Records supplied:
------------------------------

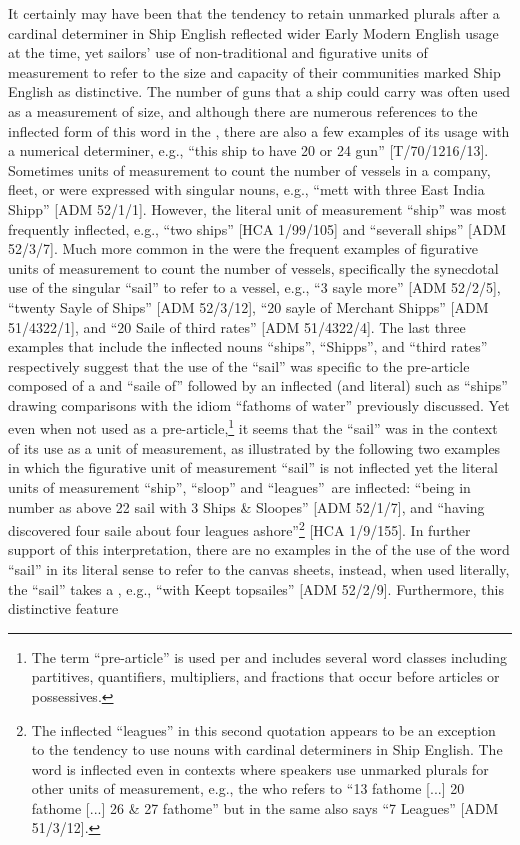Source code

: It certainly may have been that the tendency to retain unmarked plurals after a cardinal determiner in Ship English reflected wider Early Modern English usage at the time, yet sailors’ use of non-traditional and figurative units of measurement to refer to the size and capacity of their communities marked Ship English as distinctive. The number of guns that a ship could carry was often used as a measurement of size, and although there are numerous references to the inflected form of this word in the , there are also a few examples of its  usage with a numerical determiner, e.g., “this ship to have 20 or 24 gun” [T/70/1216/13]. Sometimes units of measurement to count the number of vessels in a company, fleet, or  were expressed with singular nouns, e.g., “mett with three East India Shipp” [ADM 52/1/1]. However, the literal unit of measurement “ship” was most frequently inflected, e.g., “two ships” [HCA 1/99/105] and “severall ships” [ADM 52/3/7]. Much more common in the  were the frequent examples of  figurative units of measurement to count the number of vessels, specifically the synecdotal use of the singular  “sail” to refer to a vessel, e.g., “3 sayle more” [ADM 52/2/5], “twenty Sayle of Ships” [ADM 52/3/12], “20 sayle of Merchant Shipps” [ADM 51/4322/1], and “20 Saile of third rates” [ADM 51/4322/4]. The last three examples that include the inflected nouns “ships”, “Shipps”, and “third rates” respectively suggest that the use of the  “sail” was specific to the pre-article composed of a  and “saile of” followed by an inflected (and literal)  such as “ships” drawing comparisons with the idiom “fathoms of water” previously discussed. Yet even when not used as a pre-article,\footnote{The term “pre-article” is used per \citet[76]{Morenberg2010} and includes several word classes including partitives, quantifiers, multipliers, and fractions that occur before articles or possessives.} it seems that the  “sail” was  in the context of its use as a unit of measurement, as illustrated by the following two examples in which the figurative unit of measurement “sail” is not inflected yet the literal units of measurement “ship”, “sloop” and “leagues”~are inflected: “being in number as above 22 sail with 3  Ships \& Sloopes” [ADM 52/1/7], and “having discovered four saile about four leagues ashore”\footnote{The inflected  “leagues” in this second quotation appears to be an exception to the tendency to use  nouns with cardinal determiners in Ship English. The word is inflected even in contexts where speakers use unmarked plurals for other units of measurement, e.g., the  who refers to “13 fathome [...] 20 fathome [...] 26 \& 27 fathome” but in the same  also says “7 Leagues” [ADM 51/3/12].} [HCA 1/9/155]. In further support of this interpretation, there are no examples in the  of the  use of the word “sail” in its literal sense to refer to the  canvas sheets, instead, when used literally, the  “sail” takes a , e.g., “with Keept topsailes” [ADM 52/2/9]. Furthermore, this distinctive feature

------------------------------

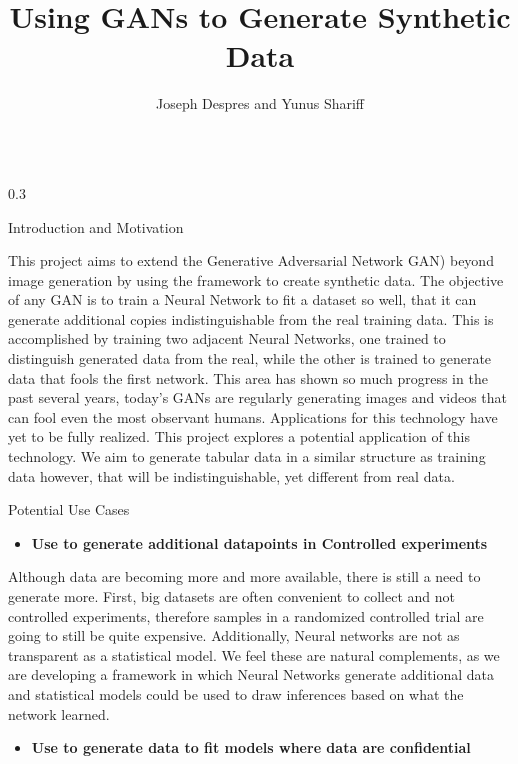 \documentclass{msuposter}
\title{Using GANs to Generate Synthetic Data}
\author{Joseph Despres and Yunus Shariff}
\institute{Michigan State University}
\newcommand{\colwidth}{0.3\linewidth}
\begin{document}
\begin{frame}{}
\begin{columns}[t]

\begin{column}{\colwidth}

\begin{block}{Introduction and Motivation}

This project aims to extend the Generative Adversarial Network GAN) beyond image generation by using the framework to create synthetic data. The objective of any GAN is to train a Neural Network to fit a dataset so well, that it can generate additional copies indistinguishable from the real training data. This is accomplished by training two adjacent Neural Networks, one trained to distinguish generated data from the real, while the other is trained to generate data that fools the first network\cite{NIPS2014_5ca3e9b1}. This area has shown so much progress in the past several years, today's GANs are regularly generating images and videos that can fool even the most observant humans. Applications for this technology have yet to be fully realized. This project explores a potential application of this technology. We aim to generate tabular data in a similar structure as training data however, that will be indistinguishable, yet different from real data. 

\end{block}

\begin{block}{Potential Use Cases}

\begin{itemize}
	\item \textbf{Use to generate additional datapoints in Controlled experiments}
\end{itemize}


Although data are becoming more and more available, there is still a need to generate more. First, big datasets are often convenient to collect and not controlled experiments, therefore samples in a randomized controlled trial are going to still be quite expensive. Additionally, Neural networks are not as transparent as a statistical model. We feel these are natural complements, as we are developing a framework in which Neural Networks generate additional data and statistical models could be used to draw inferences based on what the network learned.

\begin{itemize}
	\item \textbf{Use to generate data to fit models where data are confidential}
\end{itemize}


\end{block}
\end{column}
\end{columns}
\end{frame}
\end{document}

------------------------------

Instructions for the task:
Whenever a line above includes "GANs", copy it in full.

The answer:
\title{Using GANs to Generate Synthetic Data}
This project aims to extend the Generative Adversarial Network GAN) beyond image generation by using the framework to create synthetic data. The objective of any GAN is to train a Neural Network to fit a dataset so well, that it can generate additional copies indistinguishable from the real training data. This is accomplished by training two adjacent Neural Networks, one trained to distinguish generated data from the real, while the other is trained to generate data that fools the first network\cite{NIPS2014_5ca3e9b1}. This area has shown so much progress in the past several years, today's GANs are regularly generating images and videos that can fool even the most observant humans. Applications for this technology have yet to be fully realized. This project explores a potential application of this technology. We aim to generate tabular data in a similar structure as training data however, that will be indistinguishable, yet different from real data. 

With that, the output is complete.